◆ **EXERCISE DESCRIPTION**:
When the string "pull" is part of a line in the data below, report the whole line.

◆ **THE INPUT**:
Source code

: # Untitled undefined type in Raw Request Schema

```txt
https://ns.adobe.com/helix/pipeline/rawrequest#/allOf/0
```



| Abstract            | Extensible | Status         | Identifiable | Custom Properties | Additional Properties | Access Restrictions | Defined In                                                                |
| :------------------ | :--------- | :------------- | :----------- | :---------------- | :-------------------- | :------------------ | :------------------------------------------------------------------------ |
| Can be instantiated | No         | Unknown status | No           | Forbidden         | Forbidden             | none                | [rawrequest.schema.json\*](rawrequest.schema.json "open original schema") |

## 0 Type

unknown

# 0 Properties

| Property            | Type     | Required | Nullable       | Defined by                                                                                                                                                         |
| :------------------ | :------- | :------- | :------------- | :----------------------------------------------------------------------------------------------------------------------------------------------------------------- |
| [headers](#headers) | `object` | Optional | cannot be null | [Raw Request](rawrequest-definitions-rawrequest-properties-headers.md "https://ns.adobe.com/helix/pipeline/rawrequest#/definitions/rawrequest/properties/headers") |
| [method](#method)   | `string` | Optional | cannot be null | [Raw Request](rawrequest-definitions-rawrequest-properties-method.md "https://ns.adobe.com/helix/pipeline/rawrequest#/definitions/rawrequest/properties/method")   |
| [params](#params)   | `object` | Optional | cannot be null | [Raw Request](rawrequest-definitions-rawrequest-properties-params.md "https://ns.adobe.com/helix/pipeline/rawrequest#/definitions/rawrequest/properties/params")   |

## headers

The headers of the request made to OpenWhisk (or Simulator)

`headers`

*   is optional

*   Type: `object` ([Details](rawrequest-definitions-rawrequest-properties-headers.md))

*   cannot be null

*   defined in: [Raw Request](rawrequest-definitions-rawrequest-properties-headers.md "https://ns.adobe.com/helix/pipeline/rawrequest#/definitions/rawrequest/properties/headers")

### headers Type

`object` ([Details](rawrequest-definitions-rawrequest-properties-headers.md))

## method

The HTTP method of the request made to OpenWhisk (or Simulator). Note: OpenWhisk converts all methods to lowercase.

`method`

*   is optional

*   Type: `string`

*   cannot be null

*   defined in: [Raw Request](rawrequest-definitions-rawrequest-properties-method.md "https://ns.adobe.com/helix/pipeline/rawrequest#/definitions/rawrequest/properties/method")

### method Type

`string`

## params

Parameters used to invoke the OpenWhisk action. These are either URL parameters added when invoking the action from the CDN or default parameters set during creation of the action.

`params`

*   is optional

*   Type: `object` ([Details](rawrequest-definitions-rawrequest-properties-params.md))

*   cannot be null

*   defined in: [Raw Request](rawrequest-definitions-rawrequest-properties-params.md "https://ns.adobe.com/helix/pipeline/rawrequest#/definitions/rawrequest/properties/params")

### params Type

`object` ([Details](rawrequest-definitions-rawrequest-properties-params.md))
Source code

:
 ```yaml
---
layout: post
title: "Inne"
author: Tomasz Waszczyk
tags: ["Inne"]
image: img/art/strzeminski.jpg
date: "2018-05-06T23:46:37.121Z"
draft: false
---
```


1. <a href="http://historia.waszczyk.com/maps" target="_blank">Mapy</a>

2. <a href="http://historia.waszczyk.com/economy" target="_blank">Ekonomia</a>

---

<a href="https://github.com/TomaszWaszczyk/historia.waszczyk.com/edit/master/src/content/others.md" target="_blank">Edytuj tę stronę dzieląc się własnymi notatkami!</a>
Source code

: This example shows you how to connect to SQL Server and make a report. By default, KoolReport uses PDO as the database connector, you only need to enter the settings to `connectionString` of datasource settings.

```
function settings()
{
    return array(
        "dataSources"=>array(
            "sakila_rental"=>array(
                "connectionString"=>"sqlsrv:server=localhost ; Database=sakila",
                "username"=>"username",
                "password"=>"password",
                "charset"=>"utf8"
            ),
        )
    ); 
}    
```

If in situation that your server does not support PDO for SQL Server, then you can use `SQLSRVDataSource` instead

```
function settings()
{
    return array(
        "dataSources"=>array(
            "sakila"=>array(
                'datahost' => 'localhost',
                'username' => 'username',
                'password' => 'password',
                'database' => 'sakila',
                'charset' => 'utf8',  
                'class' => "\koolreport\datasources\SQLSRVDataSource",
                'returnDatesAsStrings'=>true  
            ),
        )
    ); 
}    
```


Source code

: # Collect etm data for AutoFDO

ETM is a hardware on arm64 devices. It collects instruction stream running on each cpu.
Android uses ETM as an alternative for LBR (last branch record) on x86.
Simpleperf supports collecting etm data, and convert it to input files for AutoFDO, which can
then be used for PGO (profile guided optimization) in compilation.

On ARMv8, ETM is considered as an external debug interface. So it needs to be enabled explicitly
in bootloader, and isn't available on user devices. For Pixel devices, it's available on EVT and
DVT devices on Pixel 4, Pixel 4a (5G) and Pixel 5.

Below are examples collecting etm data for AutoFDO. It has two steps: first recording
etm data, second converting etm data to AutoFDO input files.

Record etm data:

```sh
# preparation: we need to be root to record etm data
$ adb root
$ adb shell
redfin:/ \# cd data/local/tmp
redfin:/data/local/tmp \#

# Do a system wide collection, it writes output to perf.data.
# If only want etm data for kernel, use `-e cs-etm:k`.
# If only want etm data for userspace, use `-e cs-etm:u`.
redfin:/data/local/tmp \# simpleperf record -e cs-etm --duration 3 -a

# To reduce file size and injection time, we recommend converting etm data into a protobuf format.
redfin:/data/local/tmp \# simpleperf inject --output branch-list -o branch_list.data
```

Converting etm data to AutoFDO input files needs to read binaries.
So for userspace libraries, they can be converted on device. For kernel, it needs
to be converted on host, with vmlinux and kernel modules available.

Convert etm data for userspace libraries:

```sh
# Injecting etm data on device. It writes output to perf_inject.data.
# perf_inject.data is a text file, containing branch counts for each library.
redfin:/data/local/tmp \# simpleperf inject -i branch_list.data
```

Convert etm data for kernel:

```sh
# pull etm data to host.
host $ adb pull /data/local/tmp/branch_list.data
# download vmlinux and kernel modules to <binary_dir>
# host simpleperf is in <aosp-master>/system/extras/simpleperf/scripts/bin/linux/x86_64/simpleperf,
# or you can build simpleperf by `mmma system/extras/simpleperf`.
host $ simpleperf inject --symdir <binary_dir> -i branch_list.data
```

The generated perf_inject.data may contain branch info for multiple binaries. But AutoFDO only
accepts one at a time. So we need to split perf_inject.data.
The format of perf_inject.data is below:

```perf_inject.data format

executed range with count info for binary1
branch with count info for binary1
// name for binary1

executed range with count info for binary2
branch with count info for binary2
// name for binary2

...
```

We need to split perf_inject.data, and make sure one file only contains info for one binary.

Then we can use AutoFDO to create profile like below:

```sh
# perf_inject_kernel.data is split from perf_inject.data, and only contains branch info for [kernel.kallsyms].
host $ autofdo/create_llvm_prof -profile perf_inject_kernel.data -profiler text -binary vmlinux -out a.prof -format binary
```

◆ **RESULT**:
# pull etm data to host.
host $ adb pull /data/local/tmp/branch_list.data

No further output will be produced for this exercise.